Since a simulation model considers variability that can randomly sway outcomes, a successful model should not be expected to reflect real-life performance case-by-case. Rather, it should show an accurate trend or average performance. For example, the cycle time for a specific lot may be different in simulation than on the floor due to built-in variability, but the average cycle time for several lots should be more accurate.
One of the key inputs for such models is not only average labor and equipment processing times for a given product, but the variability of those times. As in real life, the average is rarely, if ever, achieved. A model that accurately accounts for this reality can provide a better picture of the production needs.

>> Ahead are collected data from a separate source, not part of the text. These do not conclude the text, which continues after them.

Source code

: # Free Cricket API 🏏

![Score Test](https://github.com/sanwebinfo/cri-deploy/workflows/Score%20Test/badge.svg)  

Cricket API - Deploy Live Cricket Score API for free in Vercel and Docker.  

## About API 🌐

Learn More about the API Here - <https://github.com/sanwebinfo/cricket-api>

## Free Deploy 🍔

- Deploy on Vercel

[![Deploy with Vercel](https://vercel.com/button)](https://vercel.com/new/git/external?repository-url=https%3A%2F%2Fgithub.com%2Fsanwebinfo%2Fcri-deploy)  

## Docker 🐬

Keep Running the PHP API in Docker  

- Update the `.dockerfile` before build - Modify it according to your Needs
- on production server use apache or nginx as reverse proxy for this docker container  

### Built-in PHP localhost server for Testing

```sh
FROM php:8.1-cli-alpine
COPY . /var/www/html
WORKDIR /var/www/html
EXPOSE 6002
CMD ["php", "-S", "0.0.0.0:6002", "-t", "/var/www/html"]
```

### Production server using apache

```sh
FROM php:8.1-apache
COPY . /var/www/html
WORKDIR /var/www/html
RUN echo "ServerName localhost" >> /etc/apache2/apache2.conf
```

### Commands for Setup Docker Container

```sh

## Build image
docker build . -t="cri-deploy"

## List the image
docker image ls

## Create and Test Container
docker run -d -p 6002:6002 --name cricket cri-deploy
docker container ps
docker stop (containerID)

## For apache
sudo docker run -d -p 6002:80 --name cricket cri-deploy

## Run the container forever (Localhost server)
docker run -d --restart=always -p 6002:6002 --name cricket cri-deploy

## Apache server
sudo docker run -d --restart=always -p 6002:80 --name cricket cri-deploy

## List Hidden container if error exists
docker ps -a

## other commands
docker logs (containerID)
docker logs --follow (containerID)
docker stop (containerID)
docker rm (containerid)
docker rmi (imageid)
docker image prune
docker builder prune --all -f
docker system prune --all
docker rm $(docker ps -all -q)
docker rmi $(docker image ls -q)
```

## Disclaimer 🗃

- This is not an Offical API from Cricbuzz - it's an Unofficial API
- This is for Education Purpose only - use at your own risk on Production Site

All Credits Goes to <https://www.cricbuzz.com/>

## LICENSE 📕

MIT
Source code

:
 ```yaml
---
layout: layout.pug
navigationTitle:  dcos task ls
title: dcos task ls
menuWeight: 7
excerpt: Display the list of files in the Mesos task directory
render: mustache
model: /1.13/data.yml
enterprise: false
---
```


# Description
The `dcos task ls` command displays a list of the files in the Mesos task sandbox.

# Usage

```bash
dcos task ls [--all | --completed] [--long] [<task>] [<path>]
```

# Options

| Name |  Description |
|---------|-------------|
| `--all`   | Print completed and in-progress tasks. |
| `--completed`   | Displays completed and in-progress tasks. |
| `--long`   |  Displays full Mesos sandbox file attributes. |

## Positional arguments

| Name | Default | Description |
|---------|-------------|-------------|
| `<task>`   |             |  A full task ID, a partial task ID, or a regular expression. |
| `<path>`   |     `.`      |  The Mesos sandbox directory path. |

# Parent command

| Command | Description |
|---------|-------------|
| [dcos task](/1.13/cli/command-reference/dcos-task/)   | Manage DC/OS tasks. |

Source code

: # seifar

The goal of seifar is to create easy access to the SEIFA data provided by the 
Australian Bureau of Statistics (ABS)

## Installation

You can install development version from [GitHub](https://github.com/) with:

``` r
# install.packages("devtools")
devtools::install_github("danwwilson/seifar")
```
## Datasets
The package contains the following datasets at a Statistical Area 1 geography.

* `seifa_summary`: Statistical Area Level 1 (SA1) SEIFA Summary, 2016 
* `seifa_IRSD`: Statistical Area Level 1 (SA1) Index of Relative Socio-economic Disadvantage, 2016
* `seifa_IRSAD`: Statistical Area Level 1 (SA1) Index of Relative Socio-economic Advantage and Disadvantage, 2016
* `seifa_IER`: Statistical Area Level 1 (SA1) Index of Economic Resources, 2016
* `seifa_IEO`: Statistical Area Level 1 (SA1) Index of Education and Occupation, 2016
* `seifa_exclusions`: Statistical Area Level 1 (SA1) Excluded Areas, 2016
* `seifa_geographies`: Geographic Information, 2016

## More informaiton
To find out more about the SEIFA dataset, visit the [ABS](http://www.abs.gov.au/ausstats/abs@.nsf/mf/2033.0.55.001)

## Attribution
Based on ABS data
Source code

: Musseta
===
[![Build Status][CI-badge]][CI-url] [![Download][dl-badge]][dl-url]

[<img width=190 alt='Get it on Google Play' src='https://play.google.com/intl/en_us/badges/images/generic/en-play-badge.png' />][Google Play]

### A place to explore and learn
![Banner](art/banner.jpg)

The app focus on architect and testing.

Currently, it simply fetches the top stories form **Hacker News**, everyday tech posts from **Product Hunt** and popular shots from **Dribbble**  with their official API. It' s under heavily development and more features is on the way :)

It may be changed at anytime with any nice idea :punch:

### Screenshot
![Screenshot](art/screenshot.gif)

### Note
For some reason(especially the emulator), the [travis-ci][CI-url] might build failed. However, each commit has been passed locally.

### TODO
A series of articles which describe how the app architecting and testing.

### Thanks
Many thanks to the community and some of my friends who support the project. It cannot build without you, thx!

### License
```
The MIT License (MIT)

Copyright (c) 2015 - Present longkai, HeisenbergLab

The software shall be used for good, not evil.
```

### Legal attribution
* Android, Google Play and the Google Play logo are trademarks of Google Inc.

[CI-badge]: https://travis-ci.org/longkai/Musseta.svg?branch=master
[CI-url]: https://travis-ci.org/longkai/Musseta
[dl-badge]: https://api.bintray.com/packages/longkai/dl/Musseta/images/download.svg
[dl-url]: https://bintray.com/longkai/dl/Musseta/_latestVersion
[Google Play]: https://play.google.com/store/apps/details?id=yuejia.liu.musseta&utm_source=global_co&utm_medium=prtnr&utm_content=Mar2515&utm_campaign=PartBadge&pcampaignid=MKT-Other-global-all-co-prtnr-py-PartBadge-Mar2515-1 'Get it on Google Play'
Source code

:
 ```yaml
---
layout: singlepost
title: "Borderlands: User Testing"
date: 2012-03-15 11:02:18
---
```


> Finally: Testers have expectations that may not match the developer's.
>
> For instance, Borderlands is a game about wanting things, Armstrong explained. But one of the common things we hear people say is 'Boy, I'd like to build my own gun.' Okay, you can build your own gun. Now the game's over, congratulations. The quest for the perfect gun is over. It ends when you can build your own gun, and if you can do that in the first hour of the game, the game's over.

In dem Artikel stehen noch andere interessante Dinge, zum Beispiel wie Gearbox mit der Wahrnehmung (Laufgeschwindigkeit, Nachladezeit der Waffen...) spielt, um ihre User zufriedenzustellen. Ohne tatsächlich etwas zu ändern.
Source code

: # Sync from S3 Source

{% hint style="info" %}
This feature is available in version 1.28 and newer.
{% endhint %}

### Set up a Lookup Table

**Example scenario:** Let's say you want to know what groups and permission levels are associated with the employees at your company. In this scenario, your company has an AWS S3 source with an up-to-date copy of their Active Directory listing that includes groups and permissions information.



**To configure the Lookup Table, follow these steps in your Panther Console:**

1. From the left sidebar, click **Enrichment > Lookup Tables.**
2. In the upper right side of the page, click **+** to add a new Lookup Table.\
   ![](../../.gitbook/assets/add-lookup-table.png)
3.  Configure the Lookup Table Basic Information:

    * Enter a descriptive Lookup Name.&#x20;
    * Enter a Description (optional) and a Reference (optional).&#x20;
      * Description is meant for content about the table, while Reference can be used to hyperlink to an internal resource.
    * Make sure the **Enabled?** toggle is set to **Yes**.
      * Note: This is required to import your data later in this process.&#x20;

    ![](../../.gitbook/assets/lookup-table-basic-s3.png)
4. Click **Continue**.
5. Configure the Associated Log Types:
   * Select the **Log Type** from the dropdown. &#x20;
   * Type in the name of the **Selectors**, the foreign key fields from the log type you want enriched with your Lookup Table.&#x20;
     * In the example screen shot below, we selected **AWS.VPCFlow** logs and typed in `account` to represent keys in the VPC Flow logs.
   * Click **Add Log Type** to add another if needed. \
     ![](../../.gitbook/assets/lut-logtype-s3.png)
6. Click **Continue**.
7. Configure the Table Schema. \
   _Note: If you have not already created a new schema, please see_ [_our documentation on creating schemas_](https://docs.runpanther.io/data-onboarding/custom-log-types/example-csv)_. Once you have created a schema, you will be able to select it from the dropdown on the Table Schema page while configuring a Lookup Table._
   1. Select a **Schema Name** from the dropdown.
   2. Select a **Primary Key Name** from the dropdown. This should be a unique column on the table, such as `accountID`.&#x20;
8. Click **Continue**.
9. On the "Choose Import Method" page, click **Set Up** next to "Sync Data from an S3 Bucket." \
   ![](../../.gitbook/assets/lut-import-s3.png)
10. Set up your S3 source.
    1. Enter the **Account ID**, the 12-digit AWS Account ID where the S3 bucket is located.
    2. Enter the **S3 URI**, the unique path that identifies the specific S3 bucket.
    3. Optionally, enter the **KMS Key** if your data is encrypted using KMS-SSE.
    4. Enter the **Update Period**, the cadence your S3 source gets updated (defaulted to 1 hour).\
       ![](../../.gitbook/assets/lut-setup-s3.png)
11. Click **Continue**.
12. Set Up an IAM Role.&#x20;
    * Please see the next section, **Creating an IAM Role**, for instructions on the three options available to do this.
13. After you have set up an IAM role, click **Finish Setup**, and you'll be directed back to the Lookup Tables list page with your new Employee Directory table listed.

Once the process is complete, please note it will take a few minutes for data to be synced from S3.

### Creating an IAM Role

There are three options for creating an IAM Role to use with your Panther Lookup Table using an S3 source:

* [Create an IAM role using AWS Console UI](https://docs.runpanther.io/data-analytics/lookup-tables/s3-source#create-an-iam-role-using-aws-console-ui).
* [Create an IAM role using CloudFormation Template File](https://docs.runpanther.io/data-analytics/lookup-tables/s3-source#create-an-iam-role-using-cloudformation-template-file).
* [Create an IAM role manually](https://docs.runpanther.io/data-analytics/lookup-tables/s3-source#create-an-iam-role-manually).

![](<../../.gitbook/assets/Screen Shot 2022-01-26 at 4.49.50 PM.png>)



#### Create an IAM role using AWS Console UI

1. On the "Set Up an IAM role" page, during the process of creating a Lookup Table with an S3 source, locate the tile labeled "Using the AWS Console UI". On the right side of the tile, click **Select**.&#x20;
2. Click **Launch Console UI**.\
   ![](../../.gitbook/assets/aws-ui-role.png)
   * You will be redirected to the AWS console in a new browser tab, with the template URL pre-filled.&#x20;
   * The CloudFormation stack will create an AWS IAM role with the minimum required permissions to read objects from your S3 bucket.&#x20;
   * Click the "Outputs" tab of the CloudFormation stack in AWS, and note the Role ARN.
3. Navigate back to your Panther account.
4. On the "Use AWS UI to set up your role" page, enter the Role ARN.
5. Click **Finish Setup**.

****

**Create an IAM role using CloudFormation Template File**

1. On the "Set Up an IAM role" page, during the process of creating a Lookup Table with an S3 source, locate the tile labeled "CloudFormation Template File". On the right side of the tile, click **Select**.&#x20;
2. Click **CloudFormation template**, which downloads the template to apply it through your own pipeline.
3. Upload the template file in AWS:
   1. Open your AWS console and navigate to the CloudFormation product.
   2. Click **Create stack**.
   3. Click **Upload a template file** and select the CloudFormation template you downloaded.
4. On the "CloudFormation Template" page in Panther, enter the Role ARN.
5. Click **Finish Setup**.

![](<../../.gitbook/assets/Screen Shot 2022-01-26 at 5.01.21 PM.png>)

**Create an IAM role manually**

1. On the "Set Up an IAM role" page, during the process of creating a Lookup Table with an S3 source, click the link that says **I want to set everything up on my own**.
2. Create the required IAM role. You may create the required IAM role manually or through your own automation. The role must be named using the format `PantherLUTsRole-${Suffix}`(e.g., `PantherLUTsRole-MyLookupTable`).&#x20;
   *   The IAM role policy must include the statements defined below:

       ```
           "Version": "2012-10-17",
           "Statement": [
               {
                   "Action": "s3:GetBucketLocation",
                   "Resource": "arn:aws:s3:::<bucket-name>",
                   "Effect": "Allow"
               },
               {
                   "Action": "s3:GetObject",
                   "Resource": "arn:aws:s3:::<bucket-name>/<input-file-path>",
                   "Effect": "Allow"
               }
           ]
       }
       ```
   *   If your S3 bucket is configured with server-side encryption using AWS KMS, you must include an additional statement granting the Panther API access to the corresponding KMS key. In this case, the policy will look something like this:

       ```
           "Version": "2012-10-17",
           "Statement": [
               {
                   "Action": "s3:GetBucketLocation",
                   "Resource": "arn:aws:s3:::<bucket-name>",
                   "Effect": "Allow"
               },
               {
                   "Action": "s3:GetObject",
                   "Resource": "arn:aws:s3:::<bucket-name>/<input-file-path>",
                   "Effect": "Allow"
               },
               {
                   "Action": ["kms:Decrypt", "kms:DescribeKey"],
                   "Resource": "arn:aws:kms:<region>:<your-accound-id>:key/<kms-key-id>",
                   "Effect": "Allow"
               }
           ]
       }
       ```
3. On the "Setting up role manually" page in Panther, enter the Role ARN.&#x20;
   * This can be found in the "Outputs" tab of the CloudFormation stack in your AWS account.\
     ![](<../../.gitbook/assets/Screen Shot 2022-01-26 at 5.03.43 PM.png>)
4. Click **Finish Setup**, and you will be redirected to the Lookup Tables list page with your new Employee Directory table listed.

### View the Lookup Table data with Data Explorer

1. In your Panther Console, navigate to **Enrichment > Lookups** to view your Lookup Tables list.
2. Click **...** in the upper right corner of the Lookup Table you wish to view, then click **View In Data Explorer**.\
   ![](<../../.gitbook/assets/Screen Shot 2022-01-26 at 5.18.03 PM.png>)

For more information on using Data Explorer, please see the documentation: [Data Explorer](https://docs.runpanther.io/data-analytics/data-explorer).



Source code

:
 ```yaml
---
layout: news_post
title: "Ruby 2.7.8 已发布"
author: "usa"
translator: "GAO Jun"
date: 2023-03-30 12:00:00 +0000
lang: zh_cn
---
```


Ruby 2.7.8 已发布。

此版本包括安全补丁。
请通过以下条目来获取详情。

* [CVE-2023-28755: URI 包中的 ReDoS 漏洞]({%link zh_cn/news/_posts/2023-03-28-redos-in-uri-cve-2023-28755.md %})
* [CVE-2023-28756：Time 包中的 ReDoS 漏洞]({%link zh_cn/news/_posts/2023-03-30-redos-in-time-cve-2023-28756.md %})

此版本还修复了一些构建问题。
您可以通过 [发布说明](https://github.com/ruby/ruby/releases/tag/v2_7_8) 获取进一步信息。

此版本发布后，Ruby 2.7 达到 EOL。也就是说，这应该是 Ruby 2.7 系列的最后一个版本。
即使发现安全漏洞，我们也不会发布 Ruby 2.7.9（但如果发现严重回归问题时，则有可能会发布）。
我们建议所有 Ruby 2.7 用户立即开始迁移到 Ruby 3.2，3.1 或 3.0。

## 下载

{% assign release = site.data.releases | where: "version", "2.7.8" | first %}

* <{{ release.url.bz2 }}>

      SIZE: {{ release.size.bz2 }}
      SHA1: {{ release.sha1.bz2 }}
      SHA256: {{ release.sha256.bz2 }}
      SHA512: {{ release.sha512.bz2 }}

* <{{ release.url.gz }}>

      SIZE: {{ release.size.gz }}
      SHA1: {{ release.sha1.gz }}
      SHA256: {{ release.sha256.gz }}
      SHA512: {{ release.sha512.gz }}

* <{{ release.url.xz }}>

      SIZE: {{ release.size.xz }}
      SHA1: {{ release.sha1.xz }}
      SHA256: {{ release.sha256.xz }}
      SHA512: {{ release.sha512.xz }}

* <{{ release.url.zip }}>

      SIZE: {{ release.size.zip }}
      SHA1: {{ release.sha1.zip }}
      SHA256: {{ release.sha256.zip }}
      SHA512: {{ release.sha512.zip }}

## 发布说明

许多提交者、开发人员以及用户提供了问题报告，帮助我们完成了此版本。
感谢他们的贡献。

Over time, the modeled operation will change, and a formal process should be put in place to update the model. A valuable technique to make this manageable is to assign a model owner in charge of tracking all desired changes. These changes are reviewed semiannually or annually in the context of future operational strategy, and a short design process is initiated to clearly define the scope of the updated model.
Additionally, process data should be collected on an ongoing basis in order to maintain model integrity. Systems should be put in place to capture actual processing characteristics (averages and standard deviations) of key model steps. These figures should be periodically reviewed, and the model should be updated accordingly.
Simulation is a powerful tool that can offer many benefits if done right and used appropriately. Like most powerful tools, this one also needs to be handled with care. Knowing what the model is expected to achieve and correctly identifying the relevant variables and their behavior is the key to ensuring meaningful results.